WHAT YOU SHOULD DO
This exercise calls for the line with "shop: Bäckerei", the line with "对于计划前往法国或者已经在法", and all lines between them in the material below, output exactly and with no other lines.

---- RECORDS FOR THE EXERCISE

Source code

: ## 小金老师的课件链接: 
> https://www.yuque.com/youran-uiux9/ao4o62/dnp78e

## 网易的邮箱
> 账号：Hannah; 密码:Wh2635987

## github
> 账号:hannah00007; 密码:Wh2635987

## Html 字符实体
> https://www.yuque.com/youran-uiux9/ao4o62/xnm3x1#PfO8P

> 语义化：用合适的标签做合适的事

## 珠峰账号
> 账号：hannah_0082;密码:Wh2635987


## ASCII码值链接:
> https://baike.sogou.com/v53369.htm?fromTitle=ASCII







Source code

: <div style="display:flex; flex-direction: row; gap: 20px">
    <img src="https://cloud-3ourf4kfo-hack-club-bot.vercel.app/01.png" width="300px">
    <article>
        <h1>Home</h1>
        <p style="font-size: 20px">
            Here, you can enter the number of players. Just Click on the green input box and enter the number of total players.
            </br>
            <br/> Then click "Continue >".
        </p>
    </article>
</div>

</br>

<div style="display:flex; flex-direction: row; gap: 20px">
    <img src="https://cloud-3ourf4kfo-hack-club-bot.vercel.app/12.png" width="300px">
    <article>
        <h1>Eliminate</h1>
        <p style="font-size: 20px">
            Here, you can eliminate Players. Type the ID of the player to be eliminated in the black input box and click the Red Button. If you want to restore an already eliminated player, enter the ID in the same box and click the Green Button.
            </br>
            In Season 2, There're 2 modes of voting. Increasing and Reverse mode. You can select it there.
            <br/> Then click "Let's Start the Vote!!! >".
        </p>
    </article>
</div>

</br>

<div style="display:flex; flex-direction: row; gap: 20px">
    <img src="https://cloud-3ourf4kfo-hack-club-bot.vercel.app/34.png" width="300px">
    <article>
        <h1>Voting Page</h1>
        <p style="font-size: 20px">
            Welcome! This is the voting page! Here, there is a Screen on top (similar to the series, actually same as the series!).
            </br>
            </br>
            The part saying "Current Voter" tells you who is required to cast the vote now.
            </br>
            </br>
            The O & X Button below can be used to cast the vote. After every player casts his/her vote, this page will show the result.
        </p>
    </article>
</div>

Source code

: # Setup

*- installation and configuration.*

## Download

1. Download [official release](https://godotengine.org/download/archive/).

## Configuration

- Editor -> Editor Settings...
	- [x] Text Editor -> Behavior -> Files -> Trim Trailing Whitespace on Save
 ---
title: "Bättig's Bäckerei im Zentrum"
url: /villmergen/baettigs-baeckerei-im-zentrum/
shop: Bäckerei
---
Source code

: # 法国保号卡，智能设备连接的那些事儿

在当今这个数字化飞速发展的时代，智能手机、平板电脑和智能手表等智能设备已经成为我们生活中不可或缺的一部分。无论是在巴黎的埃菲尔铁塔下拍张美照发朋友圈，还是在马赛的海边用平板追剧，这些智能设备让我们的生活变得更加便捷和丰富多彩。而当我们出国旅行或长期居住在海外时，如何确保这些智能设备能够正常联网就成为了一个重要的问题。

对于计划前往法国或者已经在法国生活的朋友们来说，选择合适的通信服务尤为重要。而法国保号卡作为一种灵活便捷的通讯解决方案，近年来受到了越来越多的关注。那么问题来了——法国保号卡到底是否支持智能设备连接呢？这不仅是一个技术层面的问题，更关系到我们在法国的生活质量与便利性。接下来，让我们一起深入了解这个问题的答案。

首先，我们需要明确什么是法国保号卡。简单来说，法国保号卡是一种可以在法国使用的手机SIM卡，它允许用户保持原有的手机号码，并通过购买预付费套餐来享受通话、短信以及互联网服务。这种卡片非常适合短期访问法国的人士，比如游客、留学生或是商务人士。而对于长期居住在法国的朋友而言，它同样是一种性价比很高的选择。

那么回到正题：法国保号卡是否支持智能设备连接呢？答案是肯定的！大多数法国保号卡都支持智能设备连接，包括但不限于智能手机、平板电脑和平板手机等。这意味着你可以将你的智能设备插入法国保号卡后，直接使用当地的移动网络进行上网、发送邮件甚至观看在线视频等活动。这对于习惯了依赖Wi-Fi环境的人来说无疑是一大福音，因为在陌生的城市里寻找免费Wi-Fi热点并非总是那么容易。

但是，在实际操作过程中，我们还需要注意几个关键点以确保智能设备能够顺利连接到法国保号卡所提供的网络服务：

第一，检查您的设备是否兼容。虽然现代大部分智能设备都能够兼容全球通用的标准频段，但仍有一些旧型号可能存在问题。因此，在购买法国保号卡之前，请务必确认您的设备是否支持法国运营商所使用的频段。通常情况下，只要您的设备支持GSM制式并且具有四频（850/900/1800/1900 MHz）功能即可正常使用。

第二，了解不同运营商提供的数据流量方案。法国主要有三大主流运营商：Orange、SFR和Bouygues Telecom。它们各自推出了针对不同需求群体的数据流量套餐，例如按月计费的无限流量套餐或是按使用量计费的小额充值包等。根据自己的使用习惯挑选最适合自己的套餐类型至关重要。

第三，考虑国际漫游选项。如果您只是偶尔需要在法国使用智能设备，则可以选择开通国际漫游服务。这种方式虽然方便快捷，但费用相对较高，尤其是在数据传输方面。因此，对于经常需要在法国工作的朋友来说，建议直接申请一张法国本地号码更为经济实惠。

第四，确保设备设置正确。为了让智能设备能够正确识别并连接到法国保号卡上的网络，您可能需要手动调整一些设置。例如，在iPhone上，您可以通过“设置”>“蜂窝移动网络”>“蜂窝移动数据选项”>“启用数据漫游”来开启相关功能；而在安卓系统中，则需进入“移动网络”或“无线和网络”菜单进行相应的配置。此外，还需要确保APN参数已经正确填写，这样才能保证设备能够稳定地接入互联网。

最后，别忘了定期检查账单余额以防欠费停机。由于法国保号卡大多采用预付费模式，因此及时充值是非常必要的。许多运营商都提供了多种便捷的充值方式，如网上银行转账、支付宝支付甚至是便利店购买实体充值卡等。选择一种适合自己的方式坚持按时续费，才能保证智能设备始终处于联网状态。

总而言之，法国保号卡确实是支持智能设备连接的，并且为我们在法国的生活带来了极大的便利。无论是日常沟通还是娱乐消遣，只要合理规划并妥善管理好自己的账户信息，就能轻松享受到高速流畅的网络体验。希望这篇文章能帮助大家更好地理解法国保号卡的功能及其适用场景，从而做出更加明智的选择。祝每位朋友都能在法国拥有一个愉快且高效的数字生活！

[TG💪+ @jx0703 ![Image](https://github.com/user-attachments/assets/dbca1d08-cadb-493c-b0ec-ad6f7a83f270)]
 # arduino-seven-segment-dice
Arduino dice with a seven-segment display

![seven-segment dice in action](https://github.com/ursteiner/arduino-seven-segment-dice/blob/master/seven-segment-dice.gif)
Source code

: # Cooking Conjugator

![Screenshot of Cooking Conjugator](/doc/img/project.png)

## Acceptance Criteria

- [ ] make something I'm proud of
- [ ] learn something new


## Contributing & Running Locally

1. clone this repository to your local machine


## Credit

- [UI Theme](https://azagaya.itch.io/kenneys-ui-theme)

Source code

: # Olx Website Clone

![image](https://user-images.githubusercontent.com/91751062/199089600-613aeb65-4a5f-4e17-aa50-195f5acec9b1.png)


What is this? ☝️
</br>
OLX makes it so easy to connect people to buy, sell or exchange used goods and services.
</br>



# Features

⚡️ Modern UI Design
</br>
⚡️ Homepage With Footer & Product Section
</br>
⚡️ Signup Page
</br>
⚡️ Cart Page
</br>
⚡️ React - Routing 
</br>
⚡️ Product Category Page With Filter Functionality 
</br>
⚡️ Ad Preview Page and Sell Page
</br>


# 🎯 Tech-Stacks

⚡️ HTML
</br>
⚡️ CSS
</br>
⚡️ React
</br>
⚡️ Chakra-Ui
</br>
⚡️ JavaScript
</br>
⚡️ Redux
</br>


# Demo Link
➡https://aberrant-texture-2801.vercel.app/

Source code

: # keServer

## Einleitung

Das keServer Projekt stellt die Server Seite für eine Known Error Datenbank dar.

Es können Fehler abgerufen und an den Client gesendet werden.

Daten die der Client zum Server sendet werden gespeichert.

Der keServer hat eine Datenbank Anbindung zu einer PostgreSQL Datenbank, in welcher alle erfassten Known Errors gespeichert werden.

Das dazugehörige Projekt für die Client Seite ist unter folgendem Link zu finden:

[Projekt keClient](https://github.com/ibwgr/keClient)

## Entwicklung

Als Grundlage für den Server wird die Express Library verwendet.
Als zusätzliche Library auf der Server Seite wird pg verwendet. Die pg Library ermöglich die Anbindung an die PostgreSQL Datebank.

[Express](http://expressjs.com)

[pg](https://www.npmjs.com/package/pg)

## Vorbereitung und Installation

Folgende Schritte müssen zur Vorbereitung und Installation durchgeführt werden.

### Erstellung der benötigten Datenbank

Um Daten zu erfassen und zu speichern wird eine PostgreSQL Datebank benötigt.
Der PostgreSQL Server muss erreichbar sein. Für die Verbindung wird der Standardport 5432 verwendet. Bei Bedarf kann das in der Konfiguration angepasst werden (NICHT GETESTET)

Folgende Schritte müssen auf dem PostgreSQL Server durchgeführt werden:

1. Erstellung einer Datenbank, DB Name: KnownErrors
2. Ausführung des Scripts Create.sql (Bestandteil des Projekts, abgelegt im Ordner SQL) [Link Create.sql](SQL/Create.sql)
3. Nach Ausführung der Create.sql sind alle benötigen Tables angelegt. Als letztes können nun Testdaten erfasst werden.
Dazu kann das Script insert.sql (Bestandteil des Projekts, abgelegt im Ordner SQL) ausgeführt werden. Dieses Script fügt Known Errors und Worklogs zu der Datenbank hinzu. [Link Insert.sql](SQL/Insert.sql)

--------

WRITTEN ANSWER
shop: Bäckerei
---
Source code

: # 法国保号卡，智能设备连接的那些事儿

在当今这个数字化飞速发展的时代，智能手机、平板电脑和智能手表等智能设备已经成为我们生活中不可或缺的一部分。无论是在巴黎的埃菲尔铁塔下拍张美照发朋友圈，还是在马赛的海边用平板追剧，这些智能设备让我们的生活变得更加便捷和丰富多彩。而当我们出国旅行或长期居住在海外时，如何确保这些智能设备能够正常联网就成为了一个重要的问题。

对于计划前往法国或者已经在法国生活的朋友们来说，选择合适的通信服务尤为重要。而法国保号卡作为一种灵活便捷的通讯解决方案，近年来受到了越来越多的关注。那么问题来了——法国保号卡到底是否支持智能设备连接呢？这不仅是一个技术层面的问题，更关系到我们在法国的生活质量与便利性。接下来，让我们一起深入了解这个问题的答案。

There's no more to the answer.